America's top general has said that US ground troops could be needed to battle Islamic State militants in Iraq, an assertion which — coming less than a week after Washington doubled its personnel in the country — has led some to suspect that a creep into a combat role is inevitable.
However, Gen. Martin Dempsey's remarks come at a time when public opinion is increasingly in favour of increased military action against the jihadists.
Dempsey, who is chairman of the Joint Chiefs of Staff, told the House Armed Services Committee on Thursday that American forces could be required to go into battle alongside the Iraqi armed forces during large complex operations to regain territory seized by IS, such as the country's second city of Mosul or the area around the Iraqi border with Syria.
"I'm not predicting at this point that those forces in Mosul and along the border would need to be accompanied by US forces, but we're certainly considering it," he said.
There are currently 1,400 American personnel in Iraq, however they have only operated in an advisory capacity and are located in more stable parts of the country. Last week President Barack Obama authorized the deployment of an additional 1,500 troops — also to act in an advisory role — by the beginning of 2015. Some will be stationed in areas with fierce fighting, including the mainly IS-controlled province of Anbar.
Ending the Iraq war was a key component of Obama's foreign policy and he has repeatedly stressed that US soldiers would not return to take part in ground operations there. More recently, the president seemed to be relying on hopes that the new Shiite-led Iraqi government would unite the country's Sunni and Kurdish minorities to the point that they could effectively take on IS themselves.
However six weeks ago, Dempsey raised the possibility of US advisers embedding with Iraqi troops while speaking to the Senate Armed Services Committee.
On Thursday, the general described establishing a "modest footprint" in Iraq with US troops focused on developing, assisting and advising local forces from headquarters. Expansion, if any took place, would be "equally modest," he said, adding: "I just don't see it in our interest to take this fight on ourselves with a large military contingent."

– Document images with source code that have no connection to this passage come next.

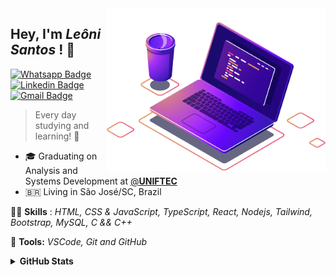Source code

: <img src="computer-illustration.png" width="350px" align="right" alt="notebook joao">


<h2 align="left"> 
  Hey, I'm <i>Leôni Santos</i> ! 🖖 
</h2>

[![Whatsapp Badge](https://img.shields.io/badge/WhatsApp-25D366?style=for-the-badge&logo=whatsapp&logoColor=white)](https://wa.me/5548988700551/) [![Linkedin Badge](https://img.shields.io/badge/LinkedIn-0077B5?style=for-the-badge&logo=linkedin&logoColor=white&link=https://www.linkedin.com/in/joaogabrieldev/)](https://www.linkedin.com/in/leonisantos/) [![Gmail Badge](https://img.shields.io/badge/Gmail-D14836?style=for-the-badge&logo=gmail&logoColor=white)](#)

> Every day studying and learning! 📖

- 🎓 Graduating on Analysis and Systems Development at [@**UNIFTEC**]([https://www.ufrn.br/](https://www.ftec.com.br/))  
- 🇧🇷 Living in São José/SC, Brazil

<p align="left">
  🤹🏻 <strong>Skills</strong> : <i>HTML, CSS & JavaScript, TypeScript, React, Nodejs, Tailwind, Bootstrap, MySQL, C && C++ </i>
</p>

<p align="left">
  🔧 <strong>Tools:</strong> <i>VSCode, Git and GitHub</i>
</p>



<details>
  <summary><strong>GitHub Stats<strong/></summary>


<img align="left" alt="GitHub top languages" src="https://github-readme-stats.vercel.app/api/top-langs/?username=leonisantosdev&hide=html&langs_count=3&theme=tokyonight&hide_border=true&bg_color=0d1117&text_color=fff&title_color=58a6ff&icon_color=58a6ff" />

  <img align="right" alt="GitHub stats" src="https://github-readme-stats.vercel.app/api?username=leonisantosdev&show_icons=true&theme=tokyonight&bg_color=0d1117&hide_border=true&text_color=fff&title_color=58a6ff&icon_color=58a6ff" />

    
</details>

However, if the US assumptions of the Iraqi government being inclusive and security forces being willing and able to kick IS out of Anbar and Ninewah provinces did not come to pass, Dempsey said he would adjust his recommendations.
Such an adjustment could prove to be more popular than it would have been earlier this year. In June, just after IS seized control of large parts of northern Iraq, Gallup asked Americans about proposed military action to "aid the Iraqi government in fighting militants there." Just 39 percent of Americans were in favor of direct US action and 54 percent opposed.
However, IS have since expanded further, and, perhaps more significantly, murdered US journalists. 91 percent of Americans said the group was "a threat to the vital interests of the United States" in a September Washington Post-ABC News poll.
By October, a CBS survey found that 71 percent of Americans backed continued airstrikes on IS targets, while 47 percent supported deploying US troops in Iraq to combat IS. Significantly, the latter figure was up from 39 percent the previous month.
Public approval for Obama is stuck around 40 percent and the Demcrats a record low 36 percent, but if the president were to move some American troops into combat roles, the decision might receive significant public backing.